DPP lashes Justice Campbell
JUSTICE Lennox Campbell on Wednesday drew fire from the director of public prosecutions (DPP) after he abruptly terminated jury selection and sent home the four men charged with the murder of a retired police officer 12 years ago.
Between Monday and Wednesday, 11 jurors were empanelled out of the required 12 to complete the panel when Justice Campbell, who had been seething over the issue of jury shortage since Monday, expressed his frustration and told the men that they were free to go.
“Go home,” Campbell told the men in the Home Circuit Court. “I’m not giving you a date to return. Good-bye.”
Campbell also removed the reporting condition of the men — Byron Johnson, Solomon Johnson, Devon Hackett and Carlos Williams — who were on bail.
Surprised by Campbell’s directive, Diahann Gordon Harrison, the deputy director of public prosecutions assigned to the case, sought clarity but the judge insisted that he would not be setting a return date for the men.
Both the prosecution and defence lawyers protested, suggesting that the justice order the police to select persons from off the streets (known in legal circles as tailsmen) to fill the one remaining slot on the panel, but Justice Campbell was firm in his decision, saying that the case had been before the court for the past 11 years and that each accused person had the constitutional right to be tried within a reasonable time of being charged.

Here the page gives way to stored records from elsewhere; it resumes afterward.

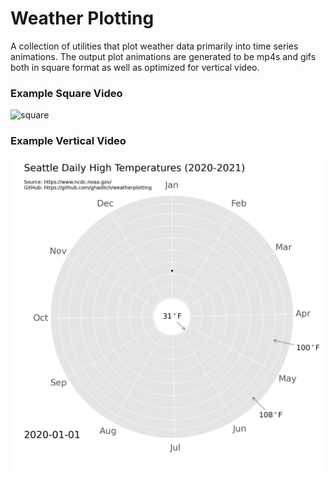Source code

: # Weather Plotting
A collection of utilities that plot weather data primarily into time series animations. The output plot animations are generated to be mp4s and gifs both in square format as well as optimized for vertical video.

### Example Square Video
![square](https://github.com/ghadlich/weatherplotting/blob/main/output/seatac_square.gif)
### Example Vertical Video
![vertical](https://github.com/ghadlich/weatherplotting/blob/main/output/seatac.gif)
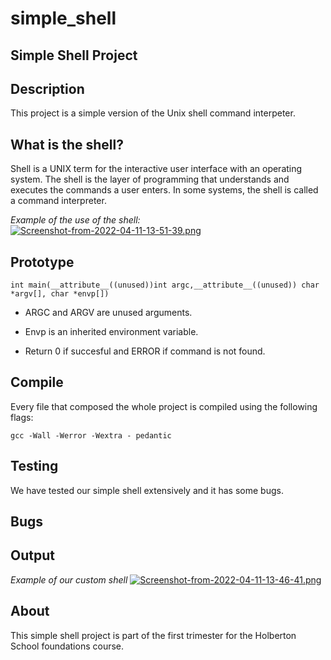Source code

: # simple_shell
## Simple Shell Project

## Description
This project is a simple version of the Unix shell command interpeter.

## What is the shell?
Shell is a UNIX term for the interactive user interface with an operating system. The shell is the layer of programming that understands and executes the commands a user enters. In some systems, the shell is called a command interpreter.

*Example of the use of the shell:*
[![Screenshot-from-2022-04-11-13-51-39.png](https://i.postimg.cc/m2xFxXXK/Screenshot-from-2022-04-11-13-51-39.png)](https://postimg.cc/XX8vd80g)

## Prototype
`int main(__attribute__((unused))int argc,__attribute__((unused)) char *argv[], char *envp[])`

- ARGC and ARGV are unused arguments.

- Envp is an inherited environment variable.

- Return 0 if succesful and ERROR if command is not found.

## Compile
Every file that composed the whole project is compiled using the following flags:

`gcc -Wall -Werror -Wextra - pedantic`

## Testing

We have tested our simple shell extensively and it has some bugs.

## Bugs


## Output
*Example of our custom shell*
[![Screenshot-from-2022-04-11-13-46-41.png](https://i.postimg.cc/HxHQCSkp/Screenshot-from-2022-04-11-13-46-41.png)](https://postimg.cc/xkxkv3m7)

## About
This simple shell project is part of the first trimester for the Holberton School foundations course.
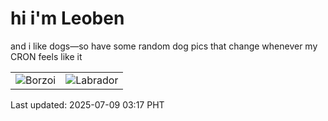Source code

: # hi i'm Leoben

and i like dogs—so have some random dog pics that change whenever my CRON feels like it

|  |  |
|--------|----------|
| ![Borzoi](https://random-dog-vercel.vercel.app/api/random-borzoi?v=1752002237) | ![Labrador](https://random-dog-vercel.vercel.app/api/random-labrador?v=1752002237) |

Last updated: 2025-07-09 03:17 PHT

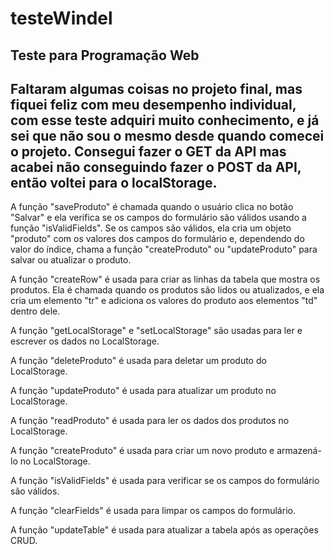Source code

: # testeWindel
Teste para Programação Web
-
Faltaram algumas coisas no projeto final, mas fiquei feliz com meu desempenho individual, com esse teste adquiri muito conhecimento, e já sei que não sou o mesmo desde quando comecei o projeto.
Consegui fazer o GET da API mas acabei não conseguindo fazer o POST da API, então voltei para o localStorage.
-


A função "saveProduto" é chamada quando o usuário clica no botão "Salvar" e ela verifica se os campos do formulário são válidos usando a função "isValidFields". Se os campos são válidos, ela cria um objeto "produto" com os valores dos campos do formulário e, dependendo do valor do índice, chama a função "createProduto" ou "updateProduto" para salvar ou atualizar o produto.

A função "createRow" é usada para criar as linhas da tabela que mostra os produtos. Ela é chamada quando os produtos são lidos ou atualizados, e ela cria um elemento "tr" e adiciona os valores do produto aos elementos "td" dentro dele.

A função "getLocalStorage" e "setLocalStorage" são usadas para ler e escrever os dados no LocalStorage.

A função "deleteProduto" é usada para deletar um produto do LocalStorage.

A função "updateProduto" é usada para atualizar um produto no LocalStorage.

A função "readProduto" é usada para ler os dados dos produtos no LocalStorage.

A função "createProduto" é usada para criar um novo produto e armazená-lo no LocalStorage.

A função "isValidFields" é usada para verificar se os campos do formulário são válidos.

A função "clearFields" é usada para limpar os campos do formulário.

A função "updateTable" é usada para atualizar a tabela após as operações CRUD.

Campbell also upbraided the prosecution over the shortage of jurors despite the fact that it is the court staff and the police officers in charge of detention and courts who are responsible for procuring jurors, through the process of summonses.
Defence attorney Valerie Neita-Robertson intervened on the part of the prosecution but she, too, suffered Justice Campbell’s ire.
Contacted by the Observer shortly after court, DPP Paula Llewellyn said that Justice Campbell did not act in accordance with the law in sending home the men.
“The course adopted by the learned trial judge for the disposal of a Circuit Court matter was the wrong approach,” said Llewellyn, who noted that her office had been making concerted efforts to rid the court list of old cases.
“In all my 26 years as a prosecutor I have never seen anything like that. I am extremely disappointed by the judge’s action; that is nothing but a nullity,” Llewellyn said.
Llewellyn said that a case before a jury can only be discharged in one of four ways — by the prosecution entering a nolle prosequi; a panel of jurors being directed by a judge to return a formal verdict of not guilty if the prosecution offers no further evidence; the upholding of a no case submission at the end of the prosecution’s case; or a panel of jurors returning a verdict of not guilty after deliberation on evidence presented during a trial.
The men were jointly charged with the December 1999 shooting death of retired police Corporal James Calder McDonald in Seaforth, St Thomas. McDonald’s throat was also slashed and his firearm stolen.
The case has been on the Home Circuit Court list since September 17, 2001. Court records indicate that there were 38 trial dates and adjournments were granted over the years for various reasons, including a shortage of jurors.
The men can be re-arrested and brought back before the court or summons issued for them to appear.